A Day in the Life of a Creative Copywriter

I have always wanted to be a writer. From the days of third grade, when I won a Young Author’s award for my story about the fisherman who kept his catch as a friend rather than as food, all the way through my days of journal-keeping in college, something in me has always wanted to put pen to paper and create.

marcie 1

After getting married and having 3 kids in 3½ years, not to mention a decade’s work with my husband as a non-profit administrator, writing took a backseat. I was faced with the task of a regular speaking schedule, which meant I put together manuscripts for delivery, but it was not the creative copywriting I knew could be developed in myself.

And then our move to Texas changed everything.

I went on to write for EW until the summer of 2015, when I began working for a local non-profit. While I loved serving the impoverished and homeless, a leadership change in the organization was my cue to exit that position.

So there I was again, earlier this year, without a job and once again unable to find my place in the land ‘o heat (funny how things come back around). So I sent an email to Express Writers, asking if they had any open positions.

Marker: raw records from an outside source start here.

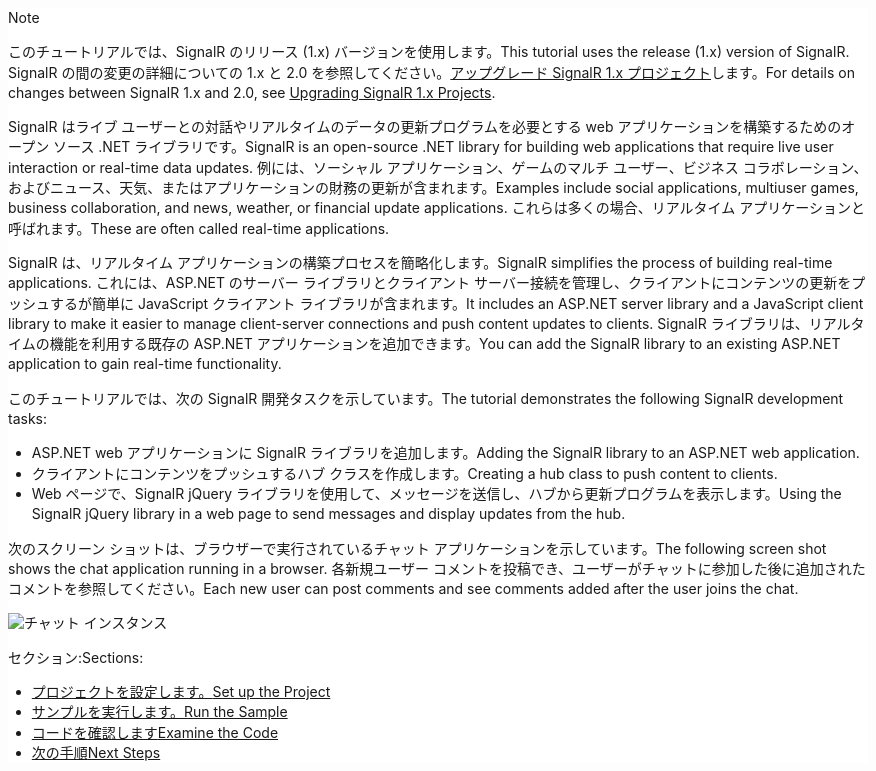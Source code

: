 > [!NOTE]
> <span data-ttu-id="b27f3-111">このチュートリアルでは、SignalR のリリース (1.x) バージョンを使用します。</span><span class="sxs-lookup"><span data-stu-id="b27f3-111">This tutorial uses the release (1.x) version of SignalR.</span></span> <span data-ttu-id="b27f3-112">SignalR の間の変更の詳細についての 1.x と 2.0 を参照してください。[アップグレード SignalR 1.x プロジェクト](../releases/upgrading-signalr-1x-projects-to-20.md)します。</span><span class="sxs-lookup"><span data-stu-id="b27f3-112">For details on changes between SignalR 1.x and 2.0, see [Upgrading SignalR 1.x Projects](../releases/upgrading-signalr-1x-projects-to-20.md).</span></span>

<span data-ttu-id="b27f3-113">SignalR はライブ ユーザーとの対話やリアルタイムのデータの更新プログラムを必要とする web アプリケーションを構築するためのオープン ソース .NET ライブラリです。</span><span class="sxs-lookup"><span data-stu-id="b27f3-113">SignalR is an open-source .NET library for building web applications that require live user interaction or real-time data updates.</span></span> <span data-ttu-id="b27f3-114">例には、ソーシャル アプリケーション、ゲームのマルチ ユーザー、ビジネス コラボレーション、およびニュース、天気、またはアプリケーションの財務の更新が含まれます。</span><span class="sxs-lookup"><span data-stu-id="b27f3-114">Examples include social applications, multiuser games, business collaboration, and news, weather, or financial update applications.</span></span> <span data-ttu-id="b27f3-115">これらは多くの場合、リアルタイム アプリケーションと呼ばれます。</span><span class="sxs-lookup"><span data-stu-id="b27f3-115">These are often called real-time applications.</span></span>

<span data-ttu-id="b27f3-116">SignalR は、リアルタイム アプリケーションの構築プロセスを簡略化します。</span><span class="sxs-lookup"><span data-stu-id="b27f3-116">SignalR simplifies the process of building real-time applications.</span></span> <span data-ttu-id="b27f3-117">これには、ASP.NET のサーバー ライブラリとクライアント サーバー接続を管理し、クライアントにコンテンツの更新をプッシュするが簡単に JavaScript クライアント ライブラリが含まれます。</span><span class="sxs-lookup"><span data-stu-id="b27f3-117">It includes an ASP.NET server library and a JavaScript client library to make it easier to manage client-server connections and push content updates to clients.</span></span> <span data-ttu-id="b27f3-118">SignalR ライブラリは、リアルタイムの機能を利用する既存の ASP.NET アプリケーションを追加できます。</span><span class="sxs-lookup"><span data-stu-id="b27f3-118">You can add the SignalR library to an existing ASP.NET application to gain real-time functionality.</span></span>

<span data-ttu-id="b27f3-119">このチュートリアルでは、次の SignalR 開発タスクを示しています。</span><span class="sxs-lookup"><span data-stu-id="b27f3-119">The tutorial demonstrates the following SignalR development tasks:</span></span>

- <span data-ttu-id="b27f3-120">ASP.NET web アプリケーションに SignalR ライブラリを追加します。</span><span class="sxs-lookup"><span data-stu-id="b27f3-120">Adding the SignalR library to an ASP.NET web application.</span></span>
- <span data-ttu-id="b27f3-121">クライアントにコンテンツをプッシュするハブ クラスを作成します。</span><span class="sxs-lookup"><span data-stu-id="b27f3-121">Creating a hub class to push content to clients.</span></span>
- <span data-ttu-id="b27f3-122">Web ページで、SignalR jQuery ライブラリを使用して、メッセージを送信し、ハブから更新プログラムを表示します。</span><span class="sxs-lookup"><span data-stu-id="b27f3-122">Using the SignalR jQuery library in a web page to send messages and display updates from the hub.</span></span>

<span data-ttu-id="b27f3-123">次のスクリーン ショットは、ブラウザーで実行されているチャット アプリケーションを示しています。</span><span class="sxs-lookup"><span data-stu-id="b27f3-123">The following screen shot shows the chat application running in a browser.</span></span> <span data-ttu-id="b27f3-124">各新規ユーザー コメントを投稿でき、ユーザーがチャットに参加した後に追加されたコメントを参照してください。</span><span class="sxs-lookup"><span data-stu-id="b27f3-124">Each new user can post comments and see comments added after the user joins the chat.</span></span>

![チャット インスタンス](tutorial-getting-started-with-signalr/_static/image1.png)

<span data-ttu-id="b27f3-126">セクション:</span><span class="sxs-lookup"><span data-stu-id="b27f3-126">Sections:</span></span>

- [<span data-ttu-id="b27f3-127">プロジェクトを設定します。</span><span class="sxs-lookup"><span data-stu-id="b27f3-127">Set up the Project</span></span>](#setup)
- [<span data-ttu-id="b27f3-128">サンプルを実行します。</span><span class="sxs-lookup"><span data-stu-id="b27f3-128">Run the Sample</span></span>](#run)
- [<span data-ttu-id="b27f3-129">コードを確認します</span><span class="sxs-lookup"><span data-stu-id="b27f3-129">Examine the Code</span></span>](#code)
- [<span data-ttu-id="b27f3-130">次の手順</span><span class="sxs-lookup"><span data-stu-id="b27f3-130">Next Steps</span></span>](#next)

What is a Creative Copywriter?

After I meet someone new, the next question is usually, “And what do you do?”, and after I answer, they usually come back with, “So, you have a blog?”.

Not exactly.

Although a creative copywriter’s job may sound simple and mundane, every day does not look the same. Here are some highlights of my workload in the past few weeks:

  • Social media management: One of my favorite tasks!
  • Blog posts: A couple of 1,000 word posts with a keyword emphasis that required research and finding authoritative voices to back it up.
  • Video transcription: I summarized the key points made in a media presentation.
  • Encyclopedia-like content articles: Rather than present content in a blog format, I took a third-person approach and wrote more encyclopedic content.

A creative copywriter takes on a variety of roles, depending on the needs of the client and their industry. The approach is always changing, and in order for the content to be effective, there must be thought and creativity behind the writing process during every step of the process.

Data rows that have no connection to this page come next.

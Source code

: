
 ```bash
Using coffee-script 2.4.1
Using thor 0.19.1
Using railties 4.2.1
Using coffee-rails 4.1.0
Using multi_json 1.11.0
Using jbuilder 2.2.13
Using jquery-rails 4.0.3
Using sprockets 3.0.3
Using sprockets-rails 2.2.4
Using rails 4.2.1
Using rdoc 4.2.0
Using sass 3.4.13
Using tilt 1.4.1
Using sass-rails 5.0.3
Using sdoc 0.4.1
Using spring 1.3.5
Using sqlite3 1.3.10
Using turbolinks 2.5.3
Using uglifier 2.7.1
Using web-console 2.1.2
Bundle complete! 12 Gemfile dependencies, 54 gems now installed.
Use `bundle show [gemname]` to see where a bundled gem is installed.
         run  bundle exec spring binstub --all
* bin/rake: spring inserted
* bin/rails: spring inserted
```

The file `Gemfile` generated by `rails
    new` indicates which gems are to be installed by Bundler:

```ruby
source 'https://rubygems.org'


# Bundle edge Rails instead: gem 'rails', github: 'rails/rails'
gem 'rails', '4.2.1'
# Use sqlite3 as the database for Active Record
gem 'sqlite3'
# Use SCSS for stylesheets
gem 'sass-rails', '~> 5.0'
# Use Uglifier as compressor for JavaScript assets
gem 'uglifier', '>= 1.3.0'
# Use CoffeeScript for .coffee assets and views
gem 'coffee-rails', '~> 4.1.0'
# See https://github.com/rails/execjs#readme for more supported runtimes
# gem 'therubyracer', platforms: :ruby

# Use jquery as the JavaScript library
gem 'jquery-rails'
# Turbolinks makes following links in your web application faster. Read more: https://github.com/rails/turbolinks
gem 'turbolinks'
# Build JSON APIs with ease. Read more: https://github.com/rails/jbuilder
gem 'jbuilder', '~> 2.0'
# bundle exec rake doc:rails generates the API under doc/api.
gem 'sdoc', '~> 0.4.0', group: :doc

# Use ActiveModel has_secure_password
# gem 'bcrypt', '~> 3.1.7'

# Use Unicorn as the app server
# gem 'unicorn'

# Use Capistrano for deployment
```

What is a Creative Copywriter Made Of?

I have the advantage of working from home, which always includes a full pot of coffee and a variety of comfortable yoga pants (my husband is not convinced that these are considered a business expense).

marcie 2

When I first started with EW, I was looking to earn a supplemental income for my family and be available when they needed me. This second time around has been much different, and I think it’s because I’ve realized that a creative content writer can’t be as impactful if he or she sees the process as “just a job”.

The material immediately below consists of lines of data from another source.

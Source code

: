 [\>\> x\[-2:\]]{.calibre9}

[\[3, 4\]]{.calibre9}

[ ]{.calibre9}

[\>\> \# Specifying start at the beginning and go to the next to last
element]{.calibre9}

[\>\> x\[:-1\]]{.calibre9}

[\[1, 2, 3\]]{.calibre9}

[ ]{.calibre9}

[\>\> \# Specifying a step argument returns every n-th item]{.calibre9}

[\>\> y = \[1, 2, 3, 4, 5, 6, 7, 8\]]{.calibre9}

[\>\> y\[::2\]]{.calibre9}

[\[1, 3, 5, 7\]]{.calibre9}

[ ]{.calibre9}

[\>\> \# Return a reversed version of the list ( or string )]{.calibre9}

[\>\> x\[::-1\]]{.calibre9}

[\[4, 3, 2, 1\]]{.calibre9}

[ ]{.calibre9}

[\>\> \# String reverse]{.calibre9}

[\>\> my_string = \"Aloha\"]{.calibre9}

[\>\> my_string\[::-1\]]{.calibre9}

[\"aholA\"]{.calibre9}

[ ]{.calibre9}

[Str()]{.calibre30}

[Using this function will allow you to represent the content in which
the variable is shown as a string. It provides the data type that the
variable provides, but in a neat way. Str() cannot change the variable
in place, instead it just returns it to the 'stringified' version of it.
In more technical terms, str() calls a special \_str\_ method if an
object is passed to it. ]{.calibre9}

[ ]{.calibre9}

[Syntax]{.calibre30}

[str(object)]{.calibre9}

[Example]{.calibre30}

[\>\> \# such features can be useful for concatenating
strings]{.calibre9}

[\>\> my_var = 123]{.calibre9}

While I do love the flexibility (and the work attire), I have also seen growth in myself as a writer. I have learned that to be effective in this industry, there a few characteristics that must be present:

1. Research

No content creator comes up with authoritative content on a whim. Even the experts have sources on whom they rely for accurate information and statistics. Content without research holds little power for the audience.

To the non-writer, coming up with 500 words may sound like an easy task. In reality, it depends on the topic at hand. If I am creating content for a long-term client for whom I have written in the past, it probably won’t take long to develop a post or article. However, if it’s a brand new client in an unfamiliar industry, the research will be more in-depth.

2. Creativity

Every week, I sit down and picture myself as one of the followers of the social media pages I manage and think about what I would like to see in my newsfeed. I create images, find interesting articles and posts, and present them to specific audiences for their sharing and retweeting pleasure.

Creativity means getting outside of yourself and into the mind of the reader. It’s always about taking a unique approach and drawing others into the story.

3. Focus

Sometimes, the topics that our Content Manager sends me can feel drier than the Texas heat. I have to admit that there are times I have had to dig very deep in order to make an extraordinarily boring topic sound exciting.

Focusing on the topic at hand might mean an extra cup of coffee or a walk around the block in order to reset your mind. This is especially true if the words start to jumble together and you find yourself running out of something meaningful to say.

4. Growth

If I’m being honest, there are times that I couldn’t care less about the subject I am working on. And there are times I don’t always give my best (hello, revisions) and I know my work isn’t as good as it could be. That is where a team of editors and directors, aka accountability, becomes invaluable.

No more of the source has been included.